I believe this is a very interesting and important thing. Macros does give a language more expression power. Perl, in its deepest philosophy, is about giving the programmer the ability to express his/her ideas with the most succecent way, and macroes would do that.

Consider the Switch module by TheDamian. Here is a small snippet from the snippets section in the docs:

use Switch; switch ($val) { case 1 { print "number 1" } case "a" { print "string a" } case [1..10,42] { print "number in list" } case (@array) { print "number in list" } case /\w+/ { print "pattern" } case qr/\w+/ { print "pattern" } case (%hash) { print "entry in hash" } case (\%hash) { print "entry in hash" } case (\&sub) { print "arg to subroutine" } else { print "previous case not true" } }
This implementation of Switch added to the syntax of perl something that wasn't there and was unexpressable in perl. Now Switch was implemented using the low level Filter::Util::Call, and the code doesn't look pretty (but that's not important now as long as it can be done).

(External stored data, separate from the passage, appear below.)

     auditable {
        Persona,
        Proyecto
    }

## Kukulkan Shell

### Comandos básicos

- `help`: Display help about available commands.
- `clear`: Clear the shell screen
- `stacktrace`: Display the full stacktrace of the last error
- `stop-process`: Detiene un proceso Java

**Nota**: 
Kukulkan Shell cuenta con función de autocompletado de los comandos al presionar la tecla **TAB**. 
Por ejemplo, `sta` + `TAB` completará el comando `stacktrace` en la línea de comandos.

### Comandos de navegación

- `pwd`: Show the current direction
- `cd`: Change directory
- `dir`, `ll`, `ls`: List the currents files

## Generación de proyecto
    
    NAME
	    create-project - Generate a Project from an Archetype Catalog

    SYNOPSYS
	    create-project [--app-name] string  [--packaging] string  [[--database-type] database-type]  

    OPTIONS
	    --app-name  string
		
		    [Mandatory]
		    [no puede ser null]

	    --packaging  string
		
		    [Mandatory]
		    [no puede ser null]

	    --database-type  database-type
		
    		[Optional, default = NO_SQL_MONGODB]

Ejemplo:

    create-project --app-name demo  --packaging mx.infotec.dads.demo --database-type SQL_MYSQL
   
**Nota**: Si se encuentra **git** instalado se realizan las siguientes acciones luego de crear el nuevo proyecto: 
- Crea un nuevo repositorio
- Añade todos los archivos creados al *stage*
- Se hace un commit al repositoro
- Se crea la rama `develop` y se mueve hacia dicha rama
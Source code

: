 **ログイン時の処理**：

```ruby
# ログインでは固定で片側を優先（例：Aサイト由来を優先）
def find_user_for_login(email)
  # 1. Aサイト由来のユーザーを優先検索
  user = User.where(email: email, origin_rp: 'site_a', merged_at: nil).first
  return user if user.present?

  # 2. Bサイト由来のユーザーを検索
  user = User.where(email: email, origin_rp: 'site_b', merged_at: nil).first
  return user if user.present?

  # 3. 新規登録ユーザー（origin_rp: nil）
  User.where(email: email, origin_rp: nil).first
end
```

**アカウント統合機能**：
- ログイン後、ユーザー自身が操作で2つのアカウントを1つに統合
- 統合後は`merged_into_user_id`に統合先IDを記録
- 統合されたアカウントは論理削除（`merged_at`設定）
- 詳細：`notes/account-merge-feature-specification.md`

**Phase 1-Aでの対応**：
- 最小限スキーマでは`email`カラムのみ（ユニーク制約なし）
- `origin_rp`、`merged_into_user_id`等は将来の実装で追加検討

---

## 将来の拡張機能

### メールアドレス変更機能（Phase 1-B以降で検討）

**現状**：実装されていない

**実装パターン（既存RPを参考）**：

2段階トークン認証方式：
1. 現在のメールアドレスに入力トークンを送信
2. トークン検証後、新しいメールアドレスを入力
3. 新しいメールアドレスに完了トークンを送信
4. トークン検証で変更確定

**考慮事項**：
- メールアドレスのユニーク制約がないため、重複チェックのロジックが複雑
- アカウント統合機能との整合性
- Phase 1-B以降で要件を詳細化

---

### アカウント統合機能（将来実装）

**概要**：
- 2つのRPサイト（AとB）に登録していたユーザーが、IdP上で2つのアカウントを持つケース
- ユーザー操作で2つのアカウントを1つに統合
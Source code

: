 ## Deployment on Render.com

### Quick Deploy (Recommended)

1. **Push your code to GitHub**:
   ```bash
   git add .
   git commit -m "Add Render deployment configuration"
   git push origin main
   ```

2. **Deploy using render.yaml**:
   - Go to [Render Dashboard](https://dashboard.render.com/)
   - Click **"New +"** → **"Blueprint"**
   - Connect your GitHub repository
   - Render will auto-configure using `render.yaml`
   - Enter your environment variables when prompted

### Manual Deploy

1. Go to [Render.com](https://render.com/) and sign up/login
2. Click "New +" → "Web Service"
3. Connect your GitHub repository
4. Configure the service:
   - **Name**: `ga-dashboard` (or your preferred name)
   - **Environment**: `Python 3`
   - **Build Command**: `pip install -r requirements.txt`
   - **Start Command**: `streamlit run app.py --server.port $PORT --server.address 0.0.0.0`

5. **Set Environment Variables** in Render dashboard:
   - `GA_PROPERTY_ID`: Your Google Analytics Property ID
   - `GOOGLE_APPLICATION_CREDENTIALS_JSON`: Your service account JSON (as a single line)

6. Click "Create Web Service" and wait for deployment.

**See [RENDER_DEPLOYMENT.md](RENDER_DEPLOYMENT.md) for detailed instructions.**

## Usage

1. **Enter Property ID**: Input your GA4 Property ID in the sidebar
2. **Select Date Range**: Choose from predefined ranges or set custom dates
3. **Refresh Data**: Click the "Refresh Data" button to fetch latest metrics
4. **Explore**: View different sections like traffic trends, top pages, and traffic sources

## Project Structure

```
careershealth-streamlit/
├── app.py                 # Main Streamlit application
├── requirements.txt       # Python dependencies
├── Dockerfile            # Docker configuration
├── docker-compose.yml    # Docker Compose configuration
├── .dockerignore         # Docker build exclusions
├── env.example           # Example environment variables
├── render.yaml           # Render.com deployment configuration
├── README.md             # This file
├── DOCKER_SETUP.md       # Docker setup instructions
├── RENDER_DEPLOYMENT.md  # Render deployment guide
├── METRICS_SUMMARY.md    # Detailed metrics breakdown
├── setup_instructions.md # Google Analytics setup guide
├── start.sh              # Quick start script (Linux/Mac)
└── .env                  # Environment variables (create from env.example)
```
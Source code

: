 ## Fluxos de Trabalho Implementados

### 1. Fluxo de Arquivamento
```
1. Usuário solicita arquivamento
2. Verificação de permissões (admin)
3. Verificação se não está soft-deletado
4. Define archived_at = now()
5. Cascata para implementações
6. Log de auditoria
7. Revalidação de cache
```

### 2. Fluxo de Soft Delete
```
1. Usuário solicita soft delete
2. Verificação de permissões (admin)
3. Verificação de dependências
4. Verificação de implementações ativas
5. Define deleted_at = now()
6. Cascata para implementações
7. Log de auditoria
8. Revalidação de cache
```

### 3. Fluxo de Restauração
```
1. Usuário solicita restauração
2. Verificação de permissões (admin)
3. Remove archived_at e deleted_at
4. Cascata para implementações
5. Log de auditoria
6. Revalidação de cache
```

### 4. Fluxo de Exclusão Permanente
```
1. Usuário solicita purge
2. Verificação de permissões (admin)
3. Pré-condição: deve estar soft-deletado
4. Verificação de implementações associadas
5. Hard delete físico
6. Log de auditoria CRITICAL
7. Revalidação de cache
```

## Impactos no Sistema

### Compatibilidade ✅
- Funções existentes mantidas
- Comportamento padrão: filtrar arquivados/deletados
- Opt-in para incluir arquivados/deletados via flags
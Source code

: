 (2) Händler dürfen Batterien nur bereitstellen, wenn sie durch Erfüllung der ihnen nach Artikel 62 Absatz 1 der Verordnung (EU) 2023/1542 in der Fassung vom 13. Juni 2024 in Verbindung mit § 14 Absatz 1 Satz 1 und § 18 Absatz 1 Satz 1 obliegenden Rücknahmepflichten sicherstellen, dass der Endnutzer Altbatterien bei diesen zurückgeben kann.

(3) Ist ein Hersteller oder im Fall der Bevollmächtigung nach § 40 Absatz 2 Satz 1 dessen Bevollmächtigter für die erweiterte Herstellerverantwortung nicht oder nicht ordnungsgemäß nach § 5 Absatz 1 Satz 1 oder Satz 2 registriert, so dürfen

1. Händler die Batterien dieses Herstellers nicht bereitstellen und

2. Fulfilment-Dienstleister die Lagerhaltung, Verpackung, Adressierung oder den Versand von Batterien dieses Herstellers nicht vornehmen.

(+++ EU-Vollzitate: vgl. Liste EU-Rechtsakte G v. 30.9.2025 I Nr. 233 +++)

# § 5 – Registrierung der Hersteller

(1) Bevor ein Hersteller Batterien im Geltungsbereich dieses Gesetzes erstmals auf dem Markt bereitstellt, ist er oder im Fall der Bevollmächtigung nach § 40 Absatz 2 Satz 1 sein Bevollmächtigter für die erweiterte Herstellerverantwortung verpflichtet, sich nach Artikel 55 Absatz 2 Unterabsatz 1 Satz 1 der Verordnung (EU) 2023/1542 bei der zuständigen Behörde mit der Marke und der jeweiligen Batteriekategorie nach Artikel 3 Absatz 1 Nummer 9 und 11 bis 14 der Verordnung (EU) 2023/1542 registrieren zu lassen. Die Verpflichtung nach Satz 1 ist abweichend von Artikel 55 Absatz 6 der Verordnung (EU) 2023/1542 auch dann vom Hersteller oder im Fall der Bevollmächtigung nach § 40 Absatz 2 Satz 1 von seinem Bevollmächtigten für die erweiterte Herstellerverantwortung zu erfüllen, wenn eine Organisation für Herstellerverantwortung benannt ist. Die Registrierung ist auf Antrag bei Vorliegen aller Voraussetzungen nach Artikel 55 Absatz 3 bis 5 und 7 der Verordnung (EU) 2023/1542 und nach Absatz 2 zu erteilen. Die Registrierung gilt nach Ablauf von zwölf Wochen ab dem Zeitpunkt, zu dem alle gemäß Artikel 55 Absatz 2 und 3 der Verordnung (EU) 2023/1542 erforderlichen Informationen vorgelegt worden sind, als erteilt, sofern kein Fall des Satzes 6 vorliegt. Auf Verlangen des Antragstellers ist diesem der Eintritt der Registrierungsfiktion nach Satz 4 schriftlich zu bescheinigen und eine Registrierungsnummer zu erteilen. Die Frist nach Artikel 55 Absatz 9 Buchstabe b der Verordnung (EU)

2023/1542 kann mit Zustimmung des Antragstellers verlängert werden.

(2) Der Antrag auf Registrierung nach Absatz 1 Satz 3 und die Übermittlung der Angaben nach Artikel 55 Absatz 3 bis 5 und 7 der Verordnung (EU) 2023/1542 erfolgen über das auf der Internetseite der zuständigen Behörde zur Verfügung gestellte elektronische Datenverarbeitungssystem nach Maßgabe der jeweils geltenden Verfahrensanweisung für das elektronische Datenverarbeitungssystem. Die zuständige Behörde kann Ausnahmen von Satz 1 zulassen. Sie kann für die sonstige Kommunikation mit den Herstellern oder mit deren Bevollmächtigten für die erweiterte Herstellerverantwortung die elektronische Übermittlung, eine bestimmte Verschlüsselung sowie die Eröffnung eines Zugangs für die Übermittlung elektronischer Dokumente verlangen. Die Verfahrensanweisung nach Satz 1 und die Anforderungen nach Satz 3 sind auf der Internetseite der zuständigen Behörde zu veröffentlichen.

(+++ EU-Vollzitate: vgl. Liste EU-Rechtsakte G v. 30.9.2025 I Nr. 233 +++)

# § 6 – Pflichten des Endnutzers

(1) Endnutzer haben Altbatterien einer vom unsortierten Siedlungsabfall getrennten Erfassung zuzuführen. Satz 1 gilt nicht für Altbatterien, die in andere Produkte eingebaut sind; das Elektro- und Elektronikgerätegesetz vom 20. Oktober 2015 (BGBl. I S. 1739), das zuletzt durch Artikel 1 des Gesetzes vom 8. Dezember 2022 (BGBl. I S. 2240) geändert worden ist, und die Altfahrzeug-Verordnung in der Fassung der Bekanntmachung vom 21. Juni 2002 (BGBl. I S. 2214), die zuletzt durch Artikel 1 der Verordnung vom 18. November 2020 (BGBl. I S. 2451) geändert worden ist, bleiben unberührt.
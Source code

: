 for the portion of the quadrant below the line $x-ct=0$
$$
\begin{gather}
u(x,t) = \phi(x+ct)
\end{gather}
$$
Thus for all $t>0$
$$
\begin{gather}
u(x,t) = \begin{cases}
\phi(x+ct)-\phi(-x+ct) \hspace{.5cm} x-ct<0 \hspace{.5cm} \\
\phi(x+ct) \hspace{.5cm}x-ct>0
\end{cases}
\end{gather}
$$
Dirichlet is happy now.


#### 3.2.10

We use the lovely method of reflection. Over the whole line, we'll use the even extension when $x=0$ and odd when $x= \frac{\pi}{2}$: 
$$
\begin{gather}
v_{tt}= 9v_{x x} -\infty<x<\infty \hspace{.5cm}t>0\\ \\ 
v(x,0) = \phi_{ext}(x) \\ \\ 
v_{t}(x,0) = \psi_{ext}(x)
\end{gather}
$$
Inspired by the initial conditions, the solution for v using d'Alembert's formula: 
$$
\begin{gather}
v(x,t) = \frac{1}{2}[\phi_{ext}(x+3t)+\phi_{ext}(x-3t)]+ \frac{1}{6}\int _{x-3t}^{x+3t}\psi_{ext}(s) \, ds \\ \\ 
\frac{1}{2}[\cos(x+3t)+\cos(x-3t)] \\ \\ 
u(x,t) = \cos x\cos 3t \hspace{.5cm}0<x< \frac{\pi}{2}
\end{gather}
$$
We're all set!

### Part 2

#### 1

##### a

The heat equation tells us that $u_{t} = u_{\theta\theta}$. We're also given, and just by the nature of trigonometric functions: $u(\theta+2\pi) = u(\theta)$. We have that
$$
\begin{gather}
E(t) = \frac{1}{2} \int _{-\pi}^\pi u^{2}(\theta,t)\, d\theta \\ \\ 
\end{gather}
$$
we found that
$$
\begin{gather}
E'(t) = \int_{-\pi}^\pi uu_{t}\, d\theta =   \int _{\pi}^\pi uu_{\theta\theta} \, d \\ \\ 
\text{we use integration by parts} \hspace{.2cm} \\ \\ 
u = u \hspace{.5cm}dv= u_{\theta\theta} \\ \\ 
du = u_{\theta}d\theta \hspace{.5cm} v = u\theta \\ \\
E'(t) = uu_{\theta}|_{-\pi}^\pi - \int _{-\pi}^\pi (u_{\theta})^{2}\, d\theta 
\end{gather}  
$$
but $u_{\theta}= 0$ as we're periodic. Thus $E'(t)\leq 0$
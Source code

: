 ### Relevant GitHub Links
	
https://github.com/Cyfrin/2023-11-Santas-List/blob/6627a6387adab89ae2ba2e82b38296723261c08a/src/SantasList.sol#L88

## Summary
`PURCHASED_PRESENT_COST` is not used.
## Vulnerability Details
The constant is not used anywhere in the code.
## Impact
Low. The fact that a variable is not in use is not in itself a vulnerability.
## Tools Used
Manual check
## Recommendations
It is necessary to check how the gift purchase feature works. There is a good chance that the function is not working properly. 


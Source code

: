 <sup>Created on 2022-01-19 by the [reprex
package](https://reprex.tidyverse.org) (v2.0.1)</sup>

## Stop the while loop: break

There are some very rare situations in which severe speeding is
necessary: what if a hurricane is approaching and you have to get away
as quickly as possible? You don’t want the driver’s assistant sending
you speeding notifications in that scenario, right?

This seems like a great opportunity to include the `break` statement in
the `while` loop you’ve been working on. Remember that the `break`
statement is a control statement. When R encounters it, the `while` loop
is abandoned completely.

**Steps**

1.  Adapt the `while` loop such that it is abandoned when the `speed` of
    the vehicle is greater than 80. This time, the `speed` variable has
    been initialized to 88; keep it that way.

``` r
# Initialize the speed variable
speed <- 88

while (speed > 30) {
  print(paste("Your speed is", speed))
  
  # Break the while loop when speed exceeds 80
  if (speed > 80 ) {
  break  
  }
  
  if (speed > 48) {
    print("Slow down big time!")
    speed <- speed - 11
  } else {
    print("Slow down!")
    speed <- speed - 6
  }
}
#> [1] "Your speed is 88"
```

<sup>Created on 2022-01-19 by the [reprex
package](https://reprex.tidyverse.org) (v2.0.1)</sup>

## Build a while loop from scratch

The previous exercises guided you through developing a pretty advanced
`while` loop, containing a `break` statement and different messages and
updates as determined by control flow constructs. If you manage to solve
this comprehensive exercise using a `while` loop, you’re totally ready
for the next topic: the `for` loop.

The problem lies in the fact that you cannot mix two modules that extend the syntax. Imagine mixing Switch with Lingua::Romana::Perligata to get a Latin Switch :-). In Scheme (or Lisp), you can extend the syntax of the language without breaking compatibility with other syntactic modules.

In Scheme, the syntax recognizer/expander works before the code is passed to the actual compiler. The reader expands all macroes and passes them to the compiler that recognizes only ther core operators and functions (See the scheme revised report to see how let can be expressed using a lambda expression or vise versa and how letrec/let* can be expressed in terms of let and set!). Now that's easy to do for lisp, but not impossible to do in perl. To achieve this in perl, first you need a tokenizer that can accept arbitrary possible expressions without regurous checking (should accept "grep map test 'hahaha' and die;") and build the parse tree that is later modifies by the syntax expander. After all syntactical expressions are expanded, the code is passed to the actual perl compiler.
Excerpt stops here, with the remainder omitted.